ABOUT THIS TASK:
Read the records below and report each line in which "investigator" occurs.

DATA PROVIDED:
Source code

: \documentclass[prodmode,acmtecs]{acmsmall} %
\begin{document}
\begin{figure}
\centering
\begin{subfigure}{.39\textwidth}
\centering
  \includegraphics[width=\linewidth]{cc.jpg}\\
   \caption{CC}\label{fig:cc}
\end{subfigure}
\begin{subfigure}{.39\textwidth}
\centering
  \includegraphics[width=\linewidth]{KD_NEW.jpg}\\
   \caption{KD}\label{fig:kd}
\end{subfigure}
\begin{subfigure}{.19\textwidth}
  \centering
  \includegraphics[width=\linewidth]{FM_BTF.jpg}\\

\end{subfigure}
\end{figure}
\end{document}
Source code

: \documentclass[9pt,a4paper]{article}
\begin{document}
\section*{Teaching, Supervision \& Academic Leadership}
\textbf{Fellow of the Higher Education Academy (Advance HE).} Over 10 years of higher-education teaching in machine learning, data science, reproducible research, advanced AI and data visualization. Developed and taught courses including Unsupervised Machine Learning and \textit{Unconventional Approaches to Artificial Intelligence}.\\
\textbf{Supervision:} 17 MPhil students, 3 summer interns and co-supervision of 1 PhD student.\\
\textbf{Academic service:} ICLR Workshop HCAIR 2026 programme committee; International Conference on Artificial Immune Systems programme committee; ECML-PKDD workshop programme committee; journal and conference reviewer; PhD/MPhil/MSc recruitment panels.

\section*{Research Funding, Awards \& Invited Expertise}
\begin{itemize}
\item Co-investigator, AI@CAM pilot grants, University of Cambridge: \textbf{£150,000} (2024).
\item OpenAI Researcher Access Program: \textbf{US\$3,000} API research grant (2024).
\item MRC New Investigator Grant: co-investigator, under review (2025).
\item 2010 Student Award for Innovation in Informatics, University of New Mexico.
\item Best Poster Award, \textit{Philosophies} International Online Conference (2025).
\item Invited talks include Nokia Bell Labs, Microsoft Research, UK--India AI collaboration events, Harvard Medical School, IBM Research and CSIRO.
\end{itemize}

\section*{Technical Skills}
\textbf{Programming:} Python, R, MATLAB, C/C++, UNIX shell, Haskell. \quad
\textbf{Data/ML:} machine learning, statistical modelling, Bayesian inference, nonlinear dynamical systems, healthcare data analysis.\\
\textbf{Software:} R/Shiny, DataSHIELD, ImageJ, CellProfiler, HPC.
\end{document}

WRITTEN ANSWER:
\item Co-investigator, AI@CAM pilot grants, University of Cambridge: \textbf{£150,000} (2024).
\item MRC New Investigator Grant: co-investigator, under review (2025).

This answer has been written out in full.